→ Prompt
Copy out exactly the lines below that run from the one holding "Controls (zoom) should" to the one holding "Subtle Parallax: On the main image banner.", keeping both of those lines and no others.

→ Given records
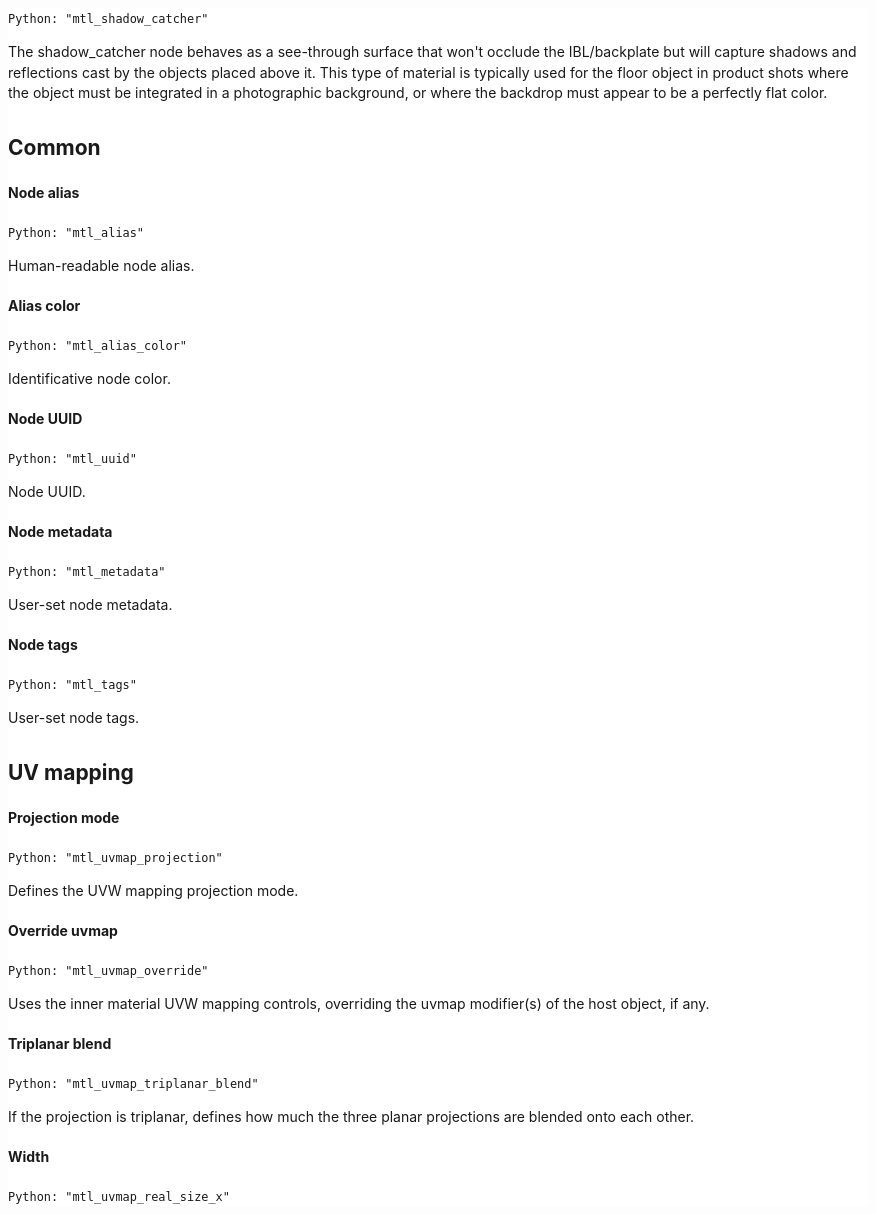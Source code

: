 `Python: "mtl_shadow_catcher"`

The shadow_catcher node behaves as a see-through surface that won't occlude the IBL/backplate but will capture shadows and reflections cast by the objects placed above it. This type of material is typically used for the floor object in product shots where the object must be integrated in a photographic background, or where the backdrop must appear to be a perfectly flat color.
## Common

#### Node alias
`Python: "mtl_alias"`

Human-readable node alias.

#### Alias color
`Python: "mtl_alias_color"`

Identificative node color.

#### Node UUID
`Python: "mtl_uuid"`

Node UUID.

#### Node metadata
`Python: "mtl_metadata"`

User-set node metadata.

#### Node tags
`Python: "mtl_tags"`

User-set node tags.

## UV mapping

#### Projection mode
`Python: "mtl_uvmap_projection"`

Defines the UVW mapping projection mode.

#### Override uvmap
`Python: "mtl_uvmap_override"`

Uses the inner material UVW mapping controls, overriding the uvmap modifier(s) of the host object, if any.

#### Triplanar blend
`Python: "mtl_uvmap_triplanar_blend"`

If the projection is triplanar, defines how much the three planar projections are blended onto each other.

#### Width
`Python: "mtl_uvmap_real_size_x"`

==

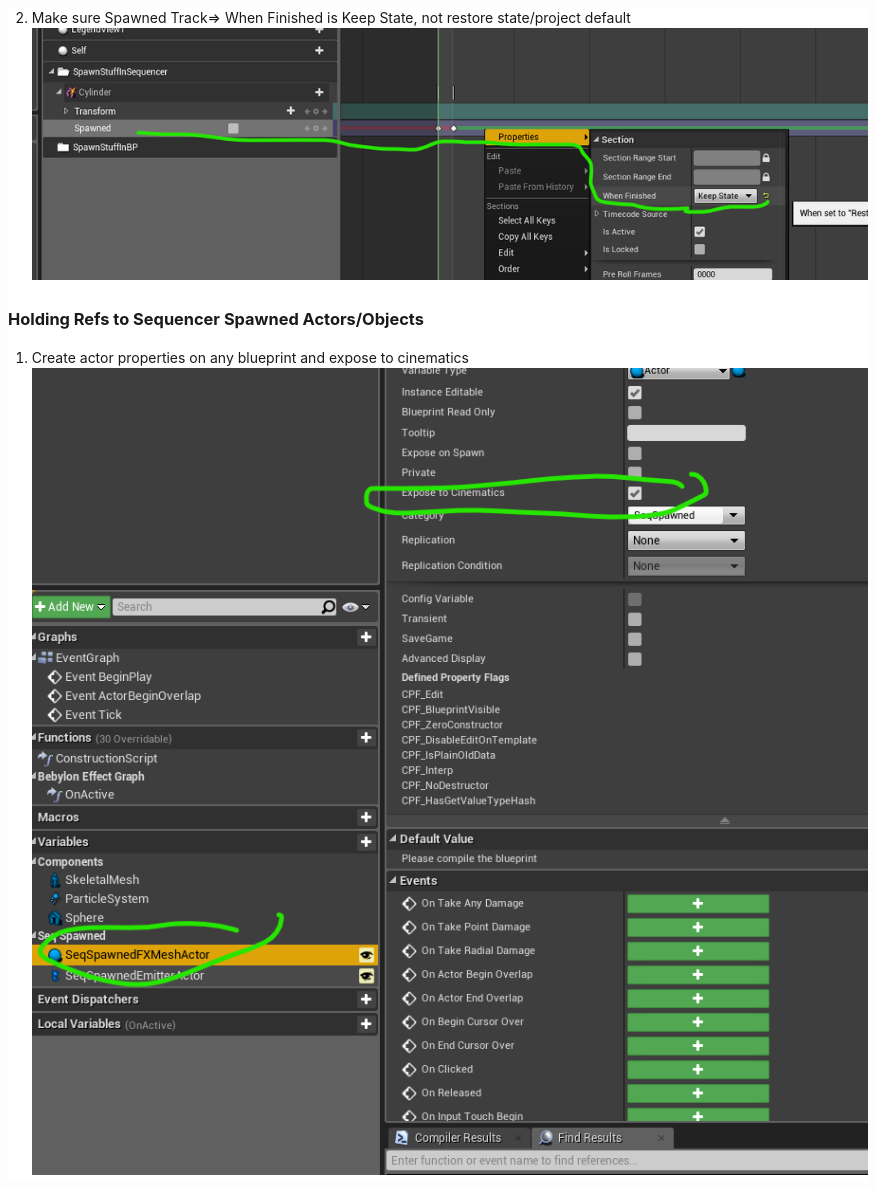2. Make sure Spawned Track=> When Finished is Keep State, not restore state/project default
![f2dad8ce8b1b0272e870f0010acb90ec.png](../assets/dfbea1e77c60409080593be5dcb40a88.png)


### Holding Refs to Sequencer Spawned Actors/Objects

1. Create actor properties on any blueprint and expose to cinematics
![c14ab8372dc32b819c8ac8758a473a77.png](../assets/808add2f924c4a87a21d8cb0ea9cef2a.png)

* * *

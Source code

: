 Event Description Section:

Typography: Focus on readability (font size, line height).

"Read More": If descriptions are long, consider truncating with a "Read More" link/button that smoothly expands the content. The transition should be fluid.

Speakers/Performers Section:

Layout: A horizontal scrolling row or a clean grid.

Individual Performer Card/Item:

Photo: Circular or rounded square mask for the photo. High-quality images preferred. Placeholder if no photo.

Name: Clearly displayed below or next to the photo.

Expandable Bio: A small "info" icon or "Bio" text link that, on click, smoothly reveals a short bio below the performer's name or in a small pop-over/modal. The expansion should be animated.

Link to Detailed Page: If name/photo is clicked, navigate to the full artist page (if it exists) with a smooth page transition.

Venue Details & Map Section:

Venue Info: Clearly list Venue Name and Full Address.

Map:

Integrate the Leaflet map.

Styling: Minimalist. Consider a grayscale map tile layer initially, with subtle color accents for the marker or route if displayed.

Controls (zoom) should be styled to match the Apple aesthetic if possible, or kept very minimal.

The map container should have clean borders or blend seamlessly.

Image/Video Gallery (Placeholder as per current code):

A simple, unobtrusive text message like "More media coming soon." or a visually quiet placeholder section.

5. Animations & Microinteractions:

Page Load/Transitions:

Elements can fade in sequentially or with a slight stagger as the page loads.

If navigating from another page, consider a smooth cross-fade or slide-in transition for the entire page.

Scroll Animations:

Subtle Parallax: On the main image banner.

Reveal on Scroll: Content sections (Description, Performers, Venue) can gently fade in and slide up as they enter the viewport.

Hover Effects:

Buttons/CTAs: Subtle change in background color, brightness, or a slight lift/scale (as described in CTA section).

→ Output of the task
Controls (zoom) should be styled to match the Apple aesthetic if possible, or kept very minimal.

The map container should have clean borders or blend seamlessly.

Image/Video Gallery (Placeholder as per current code):

A simple, unobtrusive text message like "More media coming soon." or a visually quiet placeholder section.

5. Animations & Microinteractions:

Page Load/Transitions:

Elements can fade in sequentially or with a slight stagger as the page loads.

If navigating from another page, consider a smooth cross-fade or slide-in transition for the entire page.

Scroll Animations:

Subtle Parallax: On the main image banner.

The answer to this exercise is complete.